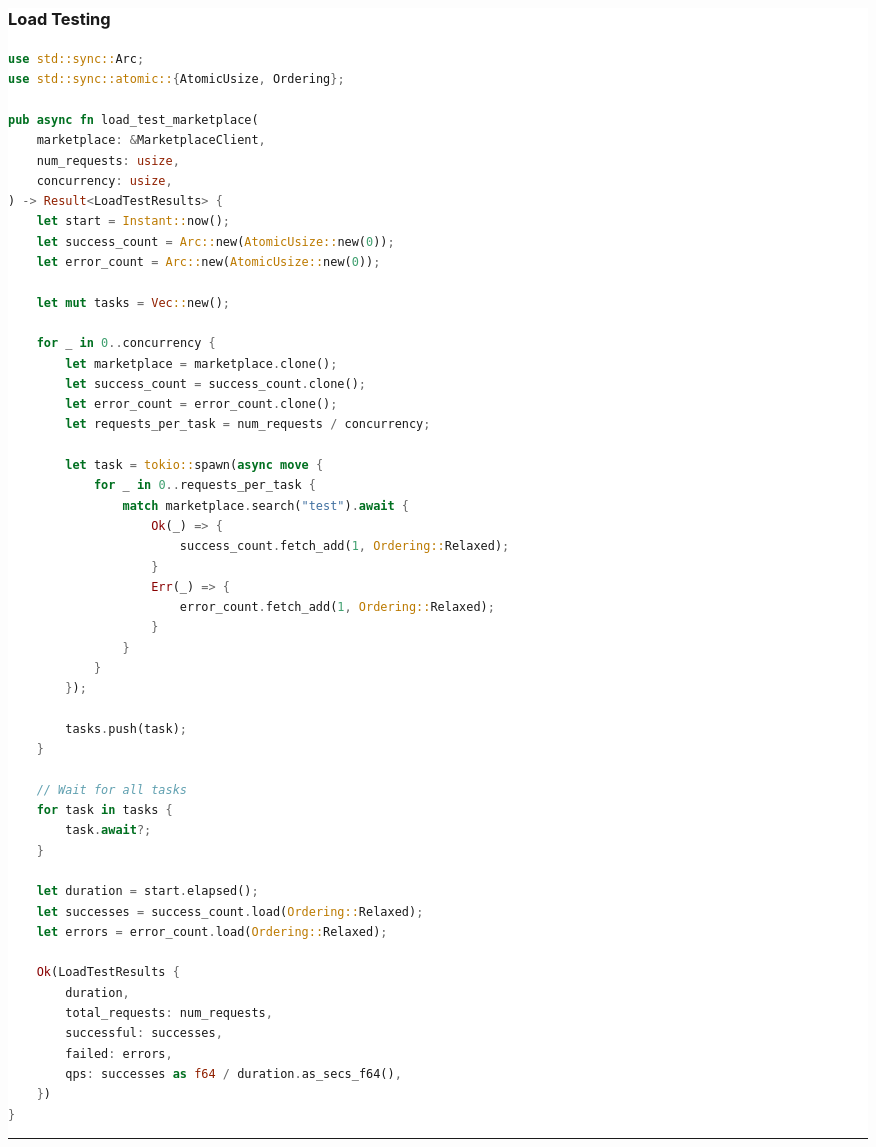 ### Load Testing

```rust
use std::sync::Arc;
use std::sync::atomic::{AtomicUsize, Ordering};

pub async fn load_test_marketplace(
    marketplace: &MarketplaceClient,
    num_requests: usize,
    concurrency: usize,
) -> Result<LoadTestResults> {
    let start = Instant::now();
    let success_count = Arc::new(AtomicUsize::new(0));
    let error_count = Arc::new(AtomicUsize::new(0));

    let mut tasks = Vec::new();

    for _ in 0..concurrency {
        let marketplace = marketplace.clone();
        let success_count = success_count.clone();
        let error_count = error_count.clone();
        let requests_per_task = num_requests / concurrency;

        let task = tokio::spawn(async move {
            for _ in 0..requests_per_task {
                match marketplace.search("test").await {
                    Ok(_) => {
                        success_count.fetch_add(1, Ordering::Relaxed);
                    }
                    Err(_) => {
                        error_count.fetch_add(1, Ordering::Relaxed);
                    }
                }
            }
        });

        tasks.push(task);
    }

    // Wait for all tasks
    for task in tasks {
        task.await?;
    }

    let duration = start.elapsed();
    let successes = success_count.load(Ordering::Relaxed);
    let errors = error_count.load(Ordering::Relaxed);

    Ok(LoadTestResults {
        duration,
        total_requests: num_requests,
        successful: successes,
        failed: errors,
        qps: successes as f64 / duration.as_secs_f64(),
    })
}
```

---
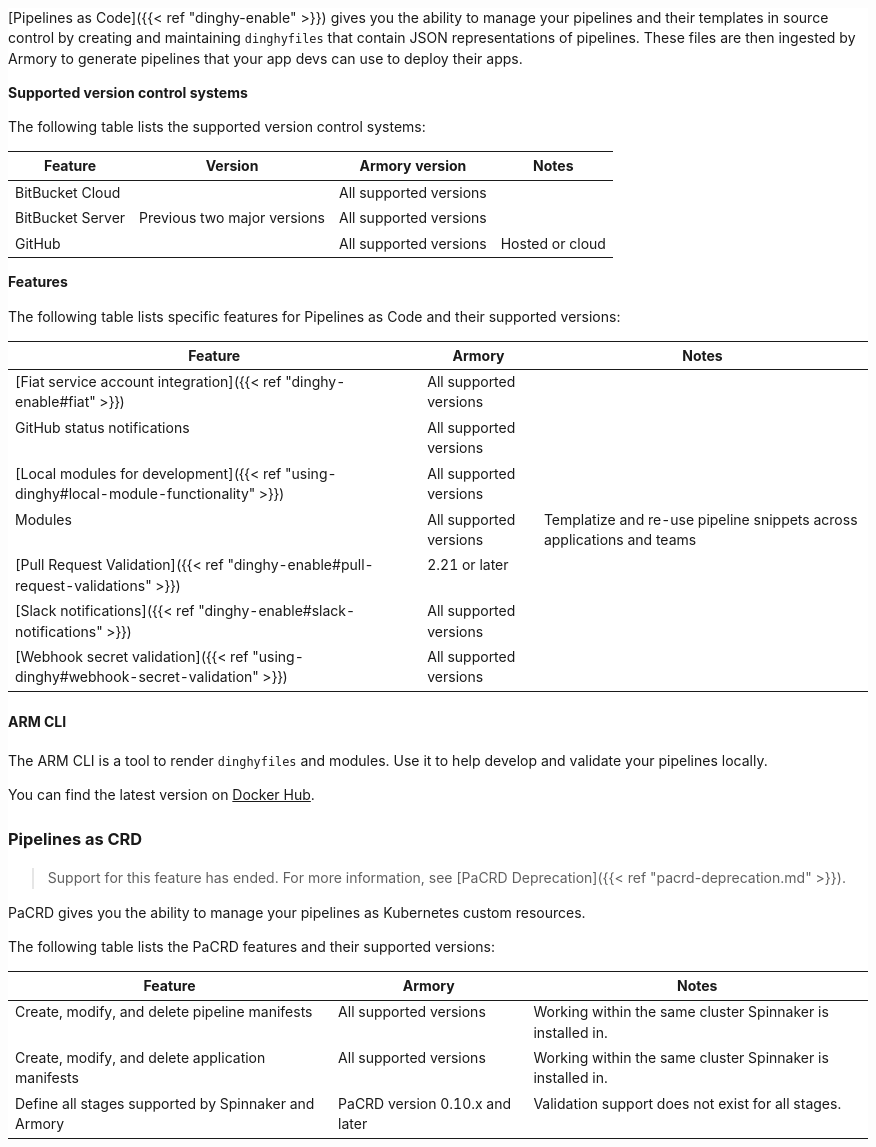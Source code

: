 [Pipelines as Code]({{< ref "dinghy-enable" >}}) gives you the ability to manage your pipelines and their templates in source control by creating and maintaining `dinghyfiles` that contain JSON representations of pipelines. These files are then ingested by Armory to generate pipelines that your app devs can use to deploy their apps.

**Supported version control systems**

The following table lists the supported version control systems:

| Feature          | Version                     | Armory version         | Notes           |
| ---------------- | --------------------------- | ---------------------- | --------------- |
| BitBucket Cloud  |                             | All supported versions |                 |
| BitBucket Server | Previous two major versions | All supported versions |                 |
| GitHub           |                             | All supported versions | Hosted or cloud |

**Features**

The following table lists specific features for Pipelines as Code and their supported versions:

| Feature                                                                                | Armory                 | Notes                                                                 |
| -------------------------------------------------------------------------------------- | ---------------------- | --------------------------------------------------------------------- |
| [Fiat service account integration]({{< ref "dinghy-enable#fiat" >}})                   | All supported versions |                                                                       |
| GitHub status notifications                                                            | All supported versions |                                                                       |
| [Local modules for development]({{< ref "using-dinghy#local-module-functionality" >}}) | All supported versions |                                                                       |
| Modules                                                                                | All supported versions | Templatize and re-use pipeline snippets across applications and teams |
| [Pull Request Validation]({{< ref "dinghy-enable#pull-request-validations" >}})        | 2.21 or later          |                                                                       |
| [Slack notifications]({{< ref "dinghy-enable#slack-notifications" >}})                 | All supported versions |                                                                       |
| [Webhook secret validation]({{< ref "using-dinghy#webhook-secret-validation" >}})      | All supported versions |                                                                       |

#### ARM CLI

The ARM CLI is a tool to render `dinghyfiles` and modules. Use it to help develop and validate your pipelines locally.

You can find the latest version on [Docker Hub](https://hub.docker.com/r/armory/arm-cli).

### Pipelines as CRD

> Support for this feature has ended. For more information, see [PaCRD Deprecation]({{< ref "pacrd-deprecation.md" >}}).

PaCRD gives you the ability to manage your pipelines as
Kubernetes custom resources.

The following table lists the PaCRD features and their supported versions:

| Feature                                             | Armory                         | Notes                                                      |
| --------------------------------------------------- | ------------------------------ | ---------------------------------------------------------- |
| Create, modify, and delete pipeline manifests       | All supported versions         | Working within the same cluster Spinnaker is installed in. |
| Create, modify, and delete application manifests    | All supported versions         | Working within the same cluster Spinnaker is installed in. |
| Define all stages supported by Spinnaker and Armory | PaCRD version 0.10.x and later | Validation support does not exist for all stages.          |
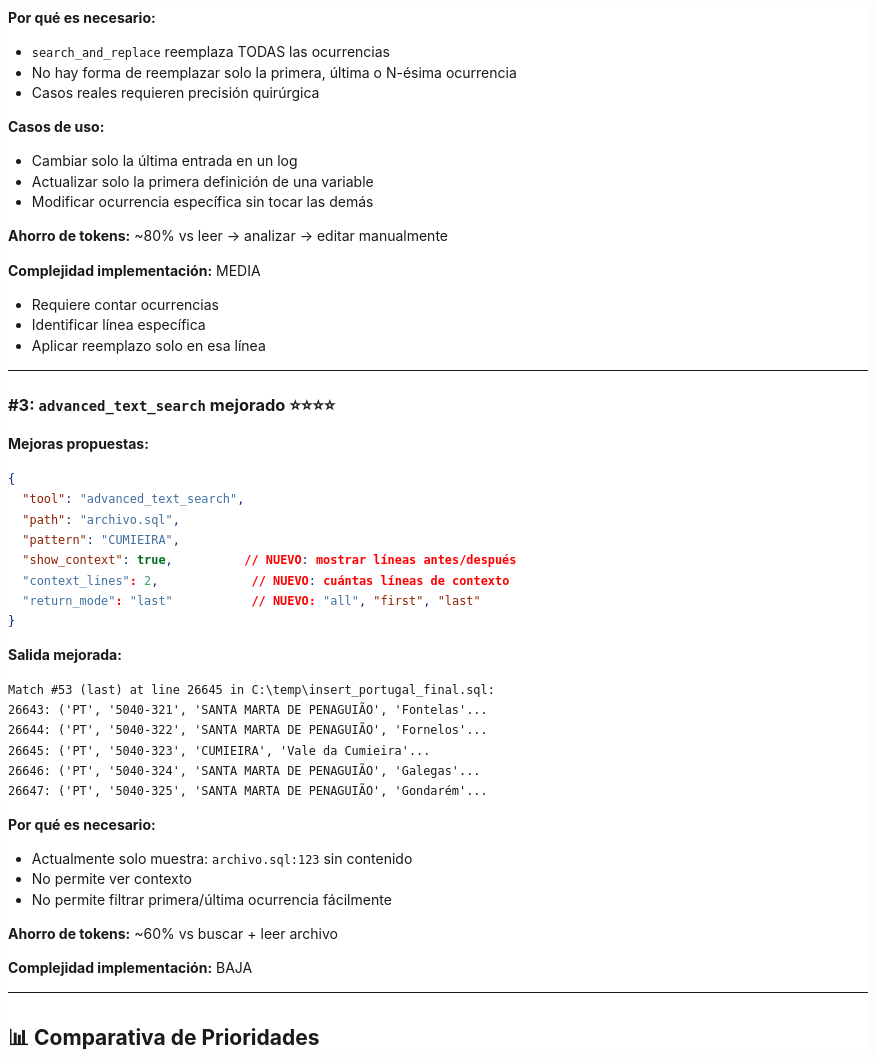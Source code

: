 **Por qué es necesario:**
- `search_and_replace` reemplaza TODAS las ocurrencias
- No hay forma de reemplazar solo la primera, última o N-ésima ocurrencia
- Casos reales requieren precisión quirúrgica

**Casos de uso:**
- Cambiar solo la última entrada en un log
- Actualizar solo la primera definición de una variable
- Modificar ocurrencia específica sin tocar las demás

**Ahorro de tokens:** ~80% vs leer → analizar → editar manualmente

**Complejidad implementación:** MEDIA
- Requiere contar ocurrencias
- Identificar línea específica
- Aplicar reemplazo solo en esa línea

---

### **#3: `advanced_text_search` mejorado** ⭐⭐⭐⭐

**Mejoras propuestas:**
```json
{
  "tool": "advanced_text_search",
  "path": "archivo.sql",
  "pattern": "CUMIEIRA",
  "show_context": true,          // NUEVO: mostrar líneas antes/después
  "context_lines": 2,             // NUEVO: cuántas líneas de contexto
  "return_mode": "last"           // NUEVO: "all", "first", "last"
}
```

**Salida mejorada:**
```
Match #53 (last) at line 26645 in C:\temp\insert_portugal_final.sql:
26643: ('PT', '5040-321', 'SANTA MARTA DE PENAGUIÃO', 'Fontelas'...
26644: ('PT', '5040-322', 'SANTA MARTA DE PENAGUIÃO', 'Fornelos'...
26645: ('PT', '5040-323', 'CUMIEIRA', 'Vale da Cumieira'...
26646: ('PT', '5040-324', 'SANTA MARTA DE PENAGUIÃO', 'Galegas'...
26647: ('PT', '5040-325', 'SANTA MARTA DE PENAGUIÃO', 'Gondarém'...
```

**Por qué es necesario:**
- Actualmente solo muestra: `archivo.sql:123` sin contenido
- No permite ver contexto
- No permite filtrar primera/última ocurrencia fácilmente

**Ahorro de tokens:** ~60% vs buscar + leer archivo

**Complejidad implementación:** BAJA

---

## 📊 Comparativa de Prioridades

********

TASK INSTRUCTIONS -
State how many lines in the listing above contain the word "notifications", giving only the number.

RESULT -
2